DIRECTIONS FOR THIS TASK ▸
Copy every line from the records that holds the word "enim".

EXTRACTED INFORMATION ▸
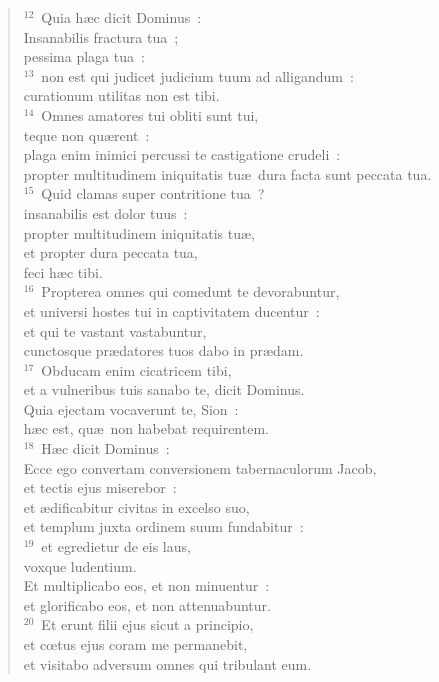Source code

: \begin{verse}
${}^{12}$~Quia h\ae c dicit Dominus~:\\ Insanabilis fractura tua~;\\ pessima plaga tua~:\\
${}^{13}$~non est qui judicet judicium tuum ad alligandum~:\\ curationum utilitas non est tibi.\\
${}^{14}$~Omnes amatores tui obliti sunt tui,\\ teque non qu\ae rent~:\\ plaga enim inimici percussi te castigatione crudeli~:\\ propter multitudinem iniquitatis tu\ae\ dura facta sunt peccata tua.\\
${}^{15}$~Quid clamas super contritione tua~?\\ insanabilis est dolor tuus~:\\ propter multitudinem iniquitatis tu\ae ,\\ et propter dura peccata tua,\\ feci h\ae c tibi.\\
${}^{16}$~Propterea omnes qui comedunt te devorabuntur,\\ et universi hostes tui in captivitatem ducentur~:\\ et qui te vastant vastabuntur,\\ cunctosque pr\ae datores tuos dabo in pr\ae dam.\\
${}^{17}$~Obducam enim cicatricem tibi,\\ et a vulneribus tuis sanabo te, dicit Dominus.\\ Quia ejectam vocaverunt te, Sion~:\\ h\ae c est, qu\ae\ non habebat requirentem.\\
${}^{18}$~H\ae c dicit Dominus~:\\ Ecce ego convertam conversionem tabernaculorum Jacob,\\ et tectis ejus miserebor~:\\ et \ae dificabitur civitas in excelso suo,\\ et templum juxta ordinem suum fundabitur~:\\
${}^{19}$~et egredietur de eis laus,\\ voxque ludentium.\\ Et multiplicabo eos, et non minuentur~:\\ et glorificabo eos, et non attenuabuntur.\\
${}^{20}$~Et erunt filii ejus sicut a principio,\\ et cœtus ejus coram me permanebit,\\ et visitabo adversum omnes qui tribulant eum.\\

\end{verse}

---

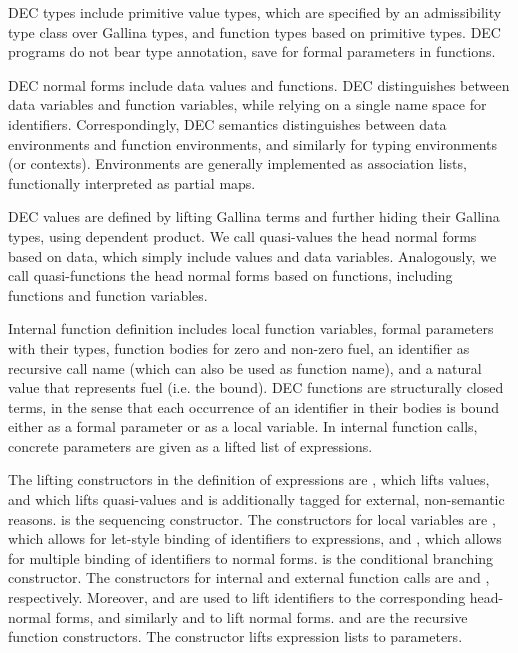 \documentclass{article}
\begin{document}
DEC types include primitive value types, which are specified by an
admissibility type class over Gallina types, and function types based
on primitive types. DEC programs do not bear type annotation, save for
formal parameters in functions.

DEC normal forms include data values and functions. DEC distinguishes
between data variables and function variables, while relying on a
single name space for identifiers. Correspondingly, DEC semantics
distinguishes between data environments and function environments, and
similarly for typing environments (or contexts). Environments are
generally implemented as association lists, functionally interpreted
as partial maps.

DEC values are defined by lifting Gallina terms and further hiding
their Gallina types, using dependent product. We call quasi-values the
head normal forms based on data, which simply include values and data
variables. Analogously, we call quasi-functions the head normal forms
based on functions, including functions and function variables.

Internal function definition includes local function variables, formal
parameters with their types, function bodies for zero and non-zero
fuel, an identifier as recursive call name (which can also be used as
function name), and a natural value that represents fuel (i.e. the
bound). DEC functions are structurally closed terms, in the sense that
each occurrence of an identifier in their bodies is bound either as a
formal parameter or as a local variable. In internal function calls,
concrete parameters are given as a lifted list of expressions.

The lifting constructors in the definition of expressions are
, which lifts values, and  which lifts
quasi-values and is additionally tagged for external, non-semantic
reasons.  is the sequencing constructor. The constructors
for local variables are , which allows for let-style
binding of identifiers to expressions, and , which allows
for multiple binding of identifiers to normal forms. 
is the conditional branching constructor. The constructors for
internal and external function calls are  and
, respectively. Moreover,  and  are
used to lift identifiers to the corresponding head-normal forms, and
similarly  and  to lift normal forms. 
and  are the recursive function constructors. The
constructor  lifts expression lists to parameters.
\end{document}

SOLUTION ▸
${}^{14}$~Omnes amatores tui obliti sunt tui,\\ teque non qu\ae rent~:\\ plaga enim inimici percussi te castigatione crudeli~:\\ propter multitudinem iniquitatis tu\ae\ dura facta sunt peccata tua.\\
${}^{17}$~Obducam enim cicatricem tibi,\\ et a vulneribus tuis sanabo te, dicit Dominus.\\ Quia ejectam vocaverunt te, Sion~:\\ h\ae c est, qu\ae\ non habebat requirentem.\\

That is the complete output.